As opposed to Teslas and Rumbas, humans do not follow binary codes, therefore contradictions go unnoticed for much longer. Leaders must discover and override them, like human operators do with a self-driving vehicle stuck behind a stalled school bus in a no-overtake lane. Rationally, conflicting options all make sense, like robotic innovation and corporate social responsibility in Ling’s case. But they cannot both be chosen, and a leader’s job is decision rather than analysis. Selecting one value over another is a tough decision that take the leader, and dozens or even thousands of people down a new path that is often uncontrollable until the next intersection. That is why many leaders make half-hearted choices at one junction, self-correct in the other direction the next, wobble like newbies on bicycles and lament ‘constant firefighting’ at work. An over-connected, over-informed age calls for a new level of behavioural consistency. The question is not between right and wrong choices: it is which kind of future the leader commits to.
Habits: Learn to stay consistent
French journalist Maria Geyer has a surprising reason for disliking recent ‘Yellow Vest’ protests in Paris. “They flood the streets like ugly Pikachus”, she told me. Her view is unusual but defensible. Many leaders take an aesthetic view to solving problems rather than prioritising finances or politics. Top designers like Giorgio Armani and Ralph Lauren started their fashion houses in protest of the ugliness that prevailed after the world war. Steve Jobs added art to computers, and most Tesla owners crave coolness, not better batteries. Such leaders support civil disobedience as long as it minimises destruction: protest leaders in Hong Kong had such (perhaps Confucian) values at heart. Others defend decisions to sacrifice some of the profit for acting as responsible corporate citizens — like Ling did when she decided to personally train the sack-ripping local community, lodging with them for months. Or like Chinese and Japanese techies did when they included traditional social values in codes for self-driving cars.
Of course, leaders must produce results. The balance between what Max Weber (the last philosopher today, I swear) called goal-oriented and value-oriented action is precarious. On calm seas, captains can think rationally and safely follow through. Then, suddenly, waves strengthen, time runs out and leaders must go with their guts. This is how we (I mean humans, although bots read my blog too) are different from machines: we have comfort zones and skip in-and-out of it. Innovation usually happens under pressure, while consistent performance requires slow pulses and calm minds. Clear personal values inspire better and more consistent decisions in both cases, but become essential under pressure, when bottom lines blur and options clash.

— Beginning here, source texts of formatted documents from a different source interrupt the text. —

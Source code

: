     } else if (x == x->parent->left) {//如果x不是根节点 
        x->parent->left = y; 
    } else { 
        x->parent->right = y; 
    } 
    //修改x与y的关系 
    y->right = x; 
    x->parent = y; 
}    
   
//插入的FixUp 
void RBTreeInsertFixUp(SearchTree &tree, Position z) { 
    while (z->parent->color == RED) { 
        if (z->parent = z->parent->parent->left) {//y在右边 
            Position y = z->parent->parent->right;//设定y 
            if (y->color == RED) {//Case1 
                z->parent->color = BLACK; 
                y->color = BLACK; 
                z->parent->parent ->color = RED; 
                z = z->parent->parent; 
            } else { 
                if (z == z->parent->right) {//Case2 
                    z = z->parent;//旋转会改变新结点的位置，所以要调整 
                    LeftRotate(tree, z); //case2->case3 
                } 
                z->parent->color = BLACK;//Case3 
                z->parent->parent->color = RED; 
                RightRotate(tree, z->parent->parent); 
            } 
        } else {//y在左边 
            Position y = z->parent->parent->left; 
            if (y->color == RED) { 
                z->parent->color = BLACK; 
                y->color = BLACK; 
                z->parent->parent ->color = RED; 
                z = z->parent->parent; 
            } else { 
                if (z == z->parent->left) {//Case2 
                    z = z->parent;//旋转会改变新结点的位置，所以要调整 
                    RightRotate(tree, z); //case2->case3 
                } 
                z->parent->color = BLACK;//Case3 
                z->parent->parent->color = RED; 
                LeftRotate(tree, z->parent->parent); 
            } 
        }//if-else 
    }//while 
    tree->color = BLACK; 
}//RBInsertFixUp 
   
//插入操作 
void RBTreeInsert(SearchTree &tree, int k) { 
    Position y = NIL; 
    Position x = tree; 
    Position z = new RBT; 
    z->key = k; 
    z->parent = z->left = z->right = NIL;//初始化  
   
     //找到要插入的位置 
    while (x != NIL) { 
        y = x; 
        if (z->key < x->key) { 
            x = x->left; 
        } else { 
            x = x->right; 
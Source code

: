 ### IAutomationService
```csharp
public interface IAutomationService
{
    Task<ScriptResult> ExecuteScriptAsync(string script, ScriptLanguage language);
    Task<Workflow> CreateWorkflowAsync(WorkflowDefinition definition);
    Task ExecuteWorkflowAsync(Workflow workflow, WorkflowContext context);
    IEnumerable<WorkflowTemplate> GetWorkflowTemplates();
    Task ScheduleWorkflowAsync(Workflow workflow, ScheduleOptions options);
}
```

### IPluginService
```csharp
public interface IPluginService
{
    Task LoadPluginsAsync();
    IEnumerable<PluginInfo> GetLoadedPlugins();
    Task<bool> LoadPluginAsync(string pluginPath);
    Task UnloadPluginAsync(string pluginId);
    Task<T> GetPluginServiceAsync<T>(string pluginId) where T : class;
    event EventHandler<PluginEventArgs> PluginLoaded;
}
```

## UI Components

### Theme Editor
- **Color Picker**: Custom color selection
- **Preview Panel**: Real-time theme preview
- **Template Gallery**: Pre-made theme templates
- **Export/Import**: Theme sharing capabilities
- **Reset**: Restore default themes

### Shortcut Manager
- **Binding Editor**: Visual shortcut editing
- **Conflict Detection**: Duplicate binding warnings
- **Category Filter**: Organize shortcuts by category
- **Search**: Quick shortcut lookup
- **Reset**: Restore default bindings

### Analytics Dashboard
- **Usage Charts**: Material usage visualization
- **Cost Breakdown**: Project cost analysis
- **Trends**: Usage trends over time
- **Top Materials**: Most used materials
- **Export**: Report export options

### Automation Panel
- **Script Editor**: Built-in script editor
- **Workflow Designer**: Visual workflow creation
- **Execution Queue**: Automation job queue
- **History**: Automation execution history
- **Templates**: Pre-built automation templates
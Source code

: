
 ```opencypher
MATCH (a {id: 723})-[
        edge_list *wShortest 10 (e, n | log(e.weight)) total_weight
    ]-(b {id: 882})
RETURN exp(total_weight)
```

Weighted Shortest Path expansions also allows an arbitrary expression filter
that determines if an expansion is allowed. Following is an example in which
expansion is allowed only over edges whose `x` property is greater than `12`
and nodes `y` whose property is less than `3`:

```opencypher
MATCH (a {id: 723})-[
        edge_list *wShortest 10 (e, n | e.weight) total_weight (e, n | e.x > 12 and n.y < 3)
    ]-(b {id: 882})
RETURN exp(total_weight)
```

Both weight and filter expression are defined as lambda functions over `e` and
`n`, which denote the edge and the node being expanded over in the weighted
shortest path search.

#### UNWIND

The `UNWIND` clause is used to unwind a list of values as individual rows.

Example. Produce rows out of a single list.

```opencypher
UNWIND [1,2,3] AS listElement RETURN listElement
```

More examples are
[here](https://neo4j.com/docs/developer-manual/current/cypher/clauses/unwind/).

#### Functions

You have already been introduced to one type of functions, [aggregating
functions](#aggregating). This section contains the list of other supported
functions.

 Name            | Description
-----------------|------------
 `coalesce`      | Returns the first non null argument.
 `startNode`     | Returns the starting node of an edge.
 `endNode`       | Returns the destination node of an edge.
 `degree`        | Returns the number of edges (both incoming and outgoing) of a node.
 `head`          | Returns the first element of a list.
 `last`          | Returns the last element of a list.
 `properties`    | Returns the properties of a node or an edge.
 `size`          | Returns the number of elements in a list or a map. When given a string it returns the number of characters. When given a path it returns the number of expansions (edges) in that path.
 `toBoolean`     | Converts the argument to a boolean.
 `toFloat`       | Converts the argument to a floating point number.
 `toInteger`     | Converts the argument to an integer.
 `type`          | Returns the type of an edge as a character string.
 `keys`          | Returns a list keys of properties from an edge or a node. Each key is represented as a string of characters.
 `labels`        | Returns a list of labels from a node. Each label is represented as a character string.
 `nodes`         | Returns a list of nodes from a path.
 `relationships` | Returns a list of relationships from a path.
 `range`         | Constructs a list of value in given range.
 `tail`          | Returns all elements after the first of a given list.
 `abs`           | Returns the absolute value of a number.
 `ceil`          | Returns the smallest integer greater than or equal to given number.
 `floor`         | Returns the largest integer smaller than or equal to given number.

Machines replace humans in jobs where value-free decisions are better. But many instances call for human intervention. (Watch the video of a Tesla running over a robot: you can call it work.) When they do, it is because available choices look equally good or equally bad to a rational observer. Such problems will call for people with clear values who can decide for others and handle the consequences. Those people are called leaders. I wish you a crisp New Year!